Submitted March 7, 1995. *Decided March 13, 1995


Before: SNEED, POOLE, and BRUNETTI, Circuit Judges.


MEMORANDUM** 

Louis Williams appeals pro se the district court's summary judgment for defendants in his action brought under 42 U.S.C. §§ 1983 and 1985. On appeal, Williams contends that: (1) the City and County of San Francisco's ("City") Notice of Delinquent Parking Violation must be on the form approved by the Judicial Council; (2) California Vehicle Code Sec. 4760 is unconstitutional; and (3) the City's vehicle tow hearings are unconstitutional because the tow officer's presence is not required. We have jurisdiction pursuant to 28 U.S.C. § 1291, and we affirm.

* Background

On February 19, 1992, Williams's 1967 Ford Truck was towed because it was unregistered for more than a year, in violation of Cal. Veh.Code Sec. 22651(o), and had more than five outstanding parking tickets, in violation of Cal. Veh.Code Sec. 22651(i). In the instant complaint Williams conceded that his vehicle was unregistered, and has not disputed that he had delinquent parking tickets.

On February 20, 1992, Williams learned that in order to obtain the release of his vehicle, he would have to resolve the delinquent parking violations.

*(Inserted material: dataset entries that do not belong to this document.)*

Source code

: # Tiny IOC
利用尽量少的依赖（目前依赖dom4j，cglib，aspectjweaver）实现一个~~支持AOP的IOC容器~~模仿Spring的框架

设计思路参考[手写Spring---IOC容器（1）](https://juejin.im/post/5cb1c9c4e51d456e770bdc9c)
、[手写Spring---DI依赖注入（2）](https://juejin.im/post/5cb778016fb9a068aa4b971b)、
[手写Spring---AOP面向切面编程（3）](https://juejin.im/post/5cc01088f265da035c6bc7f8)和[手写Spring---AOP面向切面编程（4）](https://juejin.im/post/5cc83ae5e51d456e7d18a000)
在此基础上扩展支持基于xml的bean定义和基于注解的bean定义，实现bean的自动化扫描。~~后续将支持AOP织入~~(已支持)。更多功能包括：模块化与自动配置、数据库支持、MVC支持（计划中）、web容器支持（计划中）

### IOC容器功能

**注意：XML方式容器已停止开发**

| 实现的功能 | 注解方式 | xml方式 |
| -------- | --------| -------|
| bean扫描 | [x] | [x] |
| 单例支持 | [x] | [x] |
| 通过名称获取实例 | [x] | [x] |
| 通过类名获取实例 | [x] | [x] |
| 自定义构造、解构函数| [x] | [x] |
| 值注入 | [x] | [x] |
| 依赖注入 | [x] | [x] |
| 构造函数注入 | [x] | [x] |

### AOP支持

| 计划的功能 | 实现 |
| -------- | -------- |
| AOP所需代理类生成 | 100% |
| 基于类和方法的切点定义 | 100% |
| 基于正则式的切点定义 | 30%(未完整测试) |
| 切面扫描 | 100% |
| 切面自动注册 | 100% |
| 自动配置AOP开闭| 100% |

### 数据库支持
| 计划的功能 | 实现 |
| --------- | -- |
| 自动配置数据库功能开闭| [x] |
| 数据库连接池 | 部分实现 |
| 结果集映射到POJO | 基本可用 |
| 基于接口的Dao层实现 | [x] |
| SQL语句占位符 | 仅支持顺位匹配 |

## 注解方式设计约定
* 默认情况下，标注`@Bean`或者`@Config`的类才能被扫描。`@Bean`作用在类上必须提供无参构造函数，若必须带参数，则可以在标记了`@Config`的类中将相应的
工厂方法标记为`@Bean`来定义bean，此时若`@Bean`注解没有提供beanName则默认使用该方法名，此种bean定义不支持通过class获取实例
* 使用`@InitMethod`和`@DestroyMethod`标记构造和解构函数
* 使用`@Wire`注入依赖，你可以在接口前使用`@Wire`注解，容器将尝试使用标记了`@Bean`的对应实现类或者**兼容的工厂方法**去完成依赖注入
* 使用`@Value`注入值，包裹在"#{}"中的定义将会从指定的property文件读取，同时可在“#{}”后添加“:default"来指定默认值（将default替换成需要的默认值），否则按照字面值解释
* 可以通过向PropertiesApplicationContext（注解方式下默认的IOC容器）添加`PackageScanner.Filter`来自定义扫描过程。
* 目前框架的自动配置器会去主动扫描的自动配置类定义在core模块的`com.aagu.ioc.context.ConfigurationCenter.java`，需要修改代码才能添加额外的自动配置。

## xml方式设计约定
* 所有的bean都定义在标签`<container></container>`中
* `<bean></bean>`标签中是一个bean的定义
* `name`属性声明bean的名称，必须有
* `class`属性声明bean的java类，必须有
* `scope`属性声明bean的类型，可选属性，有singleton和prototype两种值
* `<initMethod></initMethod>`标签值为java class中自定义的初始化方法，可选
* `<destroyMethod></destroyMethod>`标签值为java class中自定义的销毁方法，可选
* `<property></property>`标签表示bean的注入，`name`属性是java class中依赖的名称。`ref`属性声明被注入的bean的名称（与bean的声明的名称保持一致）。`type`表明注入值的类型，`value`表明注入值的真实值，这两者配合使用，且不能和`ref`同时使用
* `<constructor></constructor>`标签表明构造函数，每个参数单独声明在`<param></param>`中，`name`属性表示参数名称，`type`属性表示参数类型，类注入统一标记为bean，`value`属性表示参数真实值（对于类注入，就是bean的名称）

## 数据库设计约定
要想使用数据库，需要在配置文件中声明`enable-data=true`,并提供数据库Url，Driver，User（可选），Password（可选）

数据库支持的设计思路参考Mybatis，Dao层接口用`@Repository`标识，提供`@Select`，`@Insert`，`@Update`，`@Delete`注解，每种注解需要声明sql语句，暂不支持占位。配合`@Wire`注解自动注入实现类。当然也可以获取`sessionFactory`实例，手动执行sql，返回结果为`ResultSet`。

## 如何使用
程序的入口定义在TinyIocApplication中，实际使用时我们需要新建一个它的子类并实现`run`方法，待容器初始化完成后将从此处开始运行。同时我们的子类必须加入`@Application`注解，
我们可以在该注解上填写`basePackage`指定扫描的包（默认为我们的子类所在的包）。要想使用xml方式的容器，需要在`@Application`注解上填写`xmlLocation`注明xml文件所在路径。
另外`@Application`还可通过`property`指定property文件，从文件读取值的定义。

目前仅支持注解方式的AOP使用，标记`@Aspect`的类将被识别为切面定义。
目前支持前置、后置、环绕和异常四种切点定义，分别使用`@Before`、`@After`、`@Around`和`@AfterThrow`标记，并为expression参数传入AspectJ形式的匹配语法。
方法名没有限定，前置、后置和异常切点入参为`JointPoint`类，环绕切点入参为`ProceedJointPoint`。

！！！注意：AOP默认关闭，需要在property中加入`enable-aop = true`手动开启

On February 21, 1992, Williams appeared in San Francisco Traffic Court to contest the delinquent parking violations on the ground that the City's Notice of Delinquent Parking Violation form was not approved by the Judicial Council and, thus, unlawful and invalid. At the conclusion of the hearing, Williams was fined the full amount of the delinquent tickets and given an installment payment plan to enable him to pay the fines owed. Williams made the initial payment, but failed to make the remaining payments required by the plan.

Also on February 21, 1992, the City sent Williams a Notice of Stored Vehicle, informing him that his vehicle had been towed and advising him of his right to a hearing to contest the propriety of the tow.

On February 24, 1992, Williams obtained a "property only" release from the Department of Parking and Traffic, which allowed him to recover personal property from inside his vehicle which was in storage. Release of Williams's vehicle was denied pending valid registration of the vehicle by Williams. Williams declined to register the vehicle, however, because of "mechanical problems and the high cost of registration," as stated in his complaint.

II

Standard of Review

We review de novo the district court's grant of summary judgment. Hansen v. United States, 7 F.3d 137, 138 (9th Cir. 1993). Summary judgment is appropriate if, viewing the evidence in the light most favorable to the non-moving party, no genuine issues of material fact remain and the moving party is entitled to judgment as a matter of law. Fed. R. Civ. P. 56(c); Hansen, 7 F.3d at 138. Once the moving party meets its initial burden, the nonmoving party must go beyond the pleadings and come forth with specific facts to show that a genuine issue of material fact exists. Fed. R. Civ. P. 56(e); Hansen, 7 F.3d at 138.

III

Merits

Williams contends that the district court erred by holding that the City's Notice of Delinquent Parking Violation form was legally sufficient. Williams interprets the California Vehicle Code to mandate use of a Judicial Council approved form. This contention lacks merit.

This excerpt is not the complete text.